As a keynote speaker and a presentation coach, I’m dealing with ‘the spoken word’ on a daily basis.  Done right, a good presentation can change the world.   Or at least make a big difference.  We all know that.  The question is: what impacts the success of a presentation?  How do you create bookmarks in people’s brains?  How do you create a moment or an experience that they are unlikely to forget?  This question can invite many different answers.  If I have to single out one of them, I would say: be fascinating. 

Communication has not taken place when you have no impact on your audience.  Your influence during and after a presentation will be measured by your ability to fascinate.  The fascination of your audience for your message can be fueled by your passion.  Passion is undoubtedly the most compelling and irresistible emotion there is. 

Change your audience
Can you learn to be passionate?  That may be a difficult one.  However, you can learn how to communicate the passion you already have, by telling the best story you can tell.  We all know that humans are wired to listen to stories.  Ideas formulated through stories fascinate us.  Those stories give meaning to the facts, let your audience ‘feel’ your message and make them care about what you are saying. 

This is a crucial thing that I have learned in the past 20 years: if you want people to act after your presentation, you must make them feel something by taking them on a journey.  By inviting them to see the world differently afterwards.  “Changing your audience” should be the ultimate mission of every presentation you give (and you have the most impact when you change how they feel).  Too many speakers just share information.  However, a presentation is not the best format to just share information.  E-mail is better.

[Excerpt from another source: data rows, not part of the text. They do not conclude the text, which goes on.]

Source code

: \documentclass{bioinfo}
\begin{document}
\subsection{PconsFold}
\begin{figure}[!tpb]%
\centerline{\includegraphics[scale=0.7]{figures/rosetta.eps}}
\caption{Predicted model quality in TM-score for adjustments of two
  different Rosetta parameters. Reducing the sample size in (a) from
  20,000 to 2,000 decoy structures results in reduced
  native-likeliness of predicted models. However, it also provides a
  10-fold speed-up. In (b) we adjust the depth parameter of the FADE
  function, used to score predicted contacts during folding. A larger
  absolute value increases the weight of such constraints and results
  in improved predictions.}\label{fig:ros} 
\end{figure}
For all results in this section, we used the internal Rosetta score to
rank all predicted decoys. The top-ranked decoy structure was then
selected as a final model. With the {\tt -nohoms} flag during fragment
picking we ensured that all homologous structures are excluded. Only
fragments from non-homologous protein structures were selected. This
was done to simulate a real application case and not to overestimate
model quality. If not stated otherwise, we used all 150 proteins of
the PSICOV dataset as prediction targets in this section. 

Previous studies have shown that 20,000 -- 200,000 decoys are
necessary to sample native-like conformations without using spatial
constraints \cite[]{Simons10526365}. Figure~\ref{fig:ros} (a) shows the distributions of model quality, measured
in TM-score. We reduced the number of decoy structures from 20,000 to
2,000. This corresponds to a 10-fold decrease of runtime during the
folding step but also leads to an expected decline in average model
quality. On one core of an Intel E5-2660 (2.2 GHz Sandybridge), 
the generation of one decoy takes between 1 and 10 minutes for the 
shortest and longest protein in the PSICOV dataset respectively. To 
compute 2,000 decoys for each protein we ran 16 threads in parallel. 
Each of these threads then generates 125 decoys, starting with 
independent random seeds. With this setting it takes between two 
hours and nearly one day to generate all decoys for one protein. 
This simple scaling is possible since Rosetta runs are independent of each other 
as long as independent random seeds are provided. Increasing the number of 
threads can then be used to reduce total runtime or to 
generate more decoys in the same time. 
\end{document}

So focus on the impact of what you are explaining (the impact of your strategy, your idea, your product, your service, etc.).  Do so because your audience don’t buy your results. They buy the story about the difference those results will make. 

Include story gaps
When telling your story, also include so-called “story gaps”.  Remember that your audience is intelligent. So let people figure some things out for themselves. Let them draw their own conclusions.  Do not always reveal too much.  Create story gaps and let people fill them.  It adds magnetism to yourself and to your message and it motivates people to keep on listening.

Noise kills ideas
When bringing your story, always uncover the essence that is relevant for your audience.  Too many messages are commoditized by irrelevant information.  However, deleting the obvious is not always easy.  Take this example.  During most of history, when people thought of flight, they thought it was for the birds. And when we visualize flying birds, we see flapping wings. But flapping is not the essence of flight. It’s the gentle curve of the top of the wing that matters: the air traveling faster over that curved top creates lift. That curve is the essential feature that generates the lift for birds and the lift for planes. Ignoring the flapping is incredibly difficult, because it’s the most conspicuous, loudest, and most obvious feature of birds in flight.

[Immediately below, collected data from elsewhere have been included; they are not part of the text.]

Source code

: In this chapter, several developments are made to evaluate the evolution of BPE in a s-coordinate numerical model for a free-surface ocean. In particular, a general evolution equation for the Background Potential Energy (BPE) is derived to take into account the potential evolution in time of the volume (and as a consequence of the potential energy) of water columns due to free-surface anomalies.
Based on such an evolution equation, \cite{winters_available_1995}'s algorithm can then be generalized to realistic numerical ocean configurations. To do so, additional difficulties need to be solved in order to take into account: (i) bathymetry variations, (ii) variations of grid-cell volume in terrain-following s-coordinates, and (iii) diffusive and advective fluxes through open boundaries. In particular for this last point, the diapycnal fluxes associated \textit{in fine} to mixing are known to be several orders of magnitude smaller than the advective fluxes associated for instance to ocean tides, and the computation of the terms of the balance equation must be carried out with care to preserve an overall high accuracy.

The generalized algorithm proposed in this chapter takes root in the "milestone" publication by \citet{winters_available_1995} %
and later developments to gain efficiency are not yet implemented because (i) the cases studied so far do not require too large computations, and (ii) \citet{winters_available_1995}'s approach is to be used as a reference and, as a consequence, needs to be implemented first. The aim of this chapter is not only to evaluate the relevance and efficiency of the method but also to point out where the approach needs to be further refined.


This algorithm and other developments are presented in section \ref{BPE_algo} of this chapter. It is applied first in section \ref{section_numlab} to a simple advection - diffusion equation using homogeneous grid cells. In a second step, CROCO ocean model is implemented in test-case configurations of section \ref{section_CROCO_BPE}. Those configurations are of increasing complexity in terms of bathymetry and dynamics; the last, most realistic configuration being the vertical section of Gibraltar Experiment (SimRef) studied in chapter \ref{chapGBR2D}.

Similarly, ignoring the obvious in communication is not always an easy game.  But it is a must if you want to fascinate.  Forget all info that is too obvious or not crucial and focus on uncovering the essence.  Whenever you give a presentation, just ask yourself this question: what is my Big Idea?  What is the one thing that I want people to remember (or to do) after my presentation?  All the rest is noise.  Avoid it.  Noise has killed too many messages and ideas.  Noise is not fascinating. 

Create a fascinating symphony
Technically speaking, music and noise are similar. Both are created by traveling sound waves that rattle our eardrums. Music, however, is noise that has been submitted to certain rules that allow the brain to engage on a different level.  If I played you a recording of birds chirping and children laughing, you would not remember those sounds the next day. But if I played you a Beatles song, you would likely be humming it for a week. 

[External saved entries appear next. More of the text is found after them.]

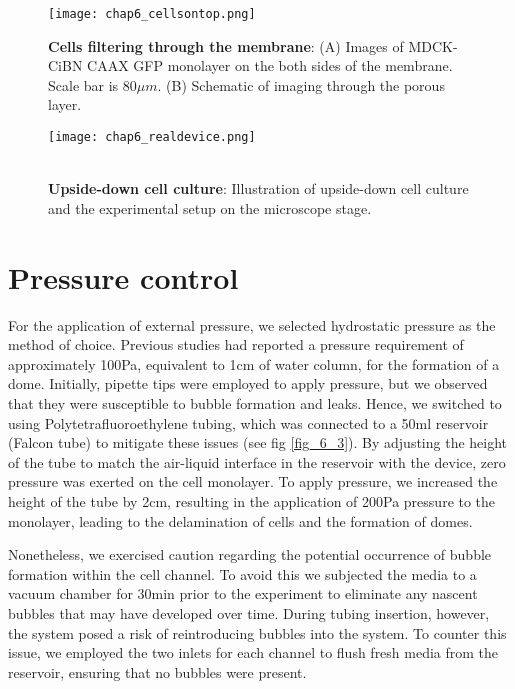 \begin{figure}[]
	\centering
	\texttt{[image: chap6\_cellsontop.png]}
	\caption{ \textbf{Cells filtering through the membrane}: (A) Images of MDCK-CiBN CAAX GFP monolayer on the both sides of the membrane. Scale bar is $80\mu m$. (B) Schematic of imaging through the porous layer.	}\label{fig_6_4}
\end{figure}

\begin{figure}[]
	\begin{minipage}[c]{0.7\textwidth}
		\texttt{[image: chap6\_realdevice.png]}
	\end{minipage}\hfill
	\begin{minipage}[c]{0.27\textwidth}
		\caption{\\ \textbf{Upside-down cell culture}: Illustration of upside-down cell culture and the experimental setup on the microscope stage.
		}\label{fig_6_5}
	\end{minipage}
\end{figure}

\hypertarget{pressure-control}{%
\section{Pressure control}\label{pressure-control}}

For the application of external pressure, we selected hydrostatic pressure as the method of choice. Previous studies had reported a pressure requirement of approximately 100\unit{\pascal}, equivalent to 1\unit{\cm} of water column, for the formation of a dome. Initially, pipette tips were employed to apply pressure, but we observed that they were susceptible to bubble formation and leaks. Hence, we switched to using Polytetrafluoroethylene tubing, which was connected to a 50\unit{\ml} reservoir (Falcon tube) to mitigate these issues (see fig \ref{fig_6_3}). By adjusting the height of the tube to match the air-liquid interface in the reservoir with the device, zero pressure was exerted on the cell monolayer. To apply pressure, we increased the height of the tube by 2\unit{\cm}, resulting in the application of 200\unit{\pascal} pressure to the monolayer, leading to the delamination of cells and the formation of domes.

Nonetheless, we exercised caution regarding the potential occurrence of bubble formation within the cell channel. To avoid this we subjected the media to a vacuum chamber for 30\unit{\minute} prior to the experiment to eliminate any nascent bubbles that may have developed over time. During tubing insertion, however, the system posed a risk of reintroducing bubbles into the system. To counter this issue, we employed the two inlets for each channel to flush fresh media from the reservoir, ensuring that no bubbles were present.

So the point is this: pay attention to how you sound and recognize that people will instinctively react to the delivery of your message before they hear its content.   Use your voice in a fascinating way, by constantly changing volume, intonation, speed and rhythme.  And while doing so, always give people the feeling: I’m talking to you.  In other words: speak to one person.  Clever eye communication, for instance, can offer each and everyone a more individual experience. 

As a conclusion, let me repeat myself: communication has not taken place when you have no impact on your audience.  Your influence during and after a presentation will simply be measured by your ability to fascinate.  Be fascinating.  Your audience will thank you for that.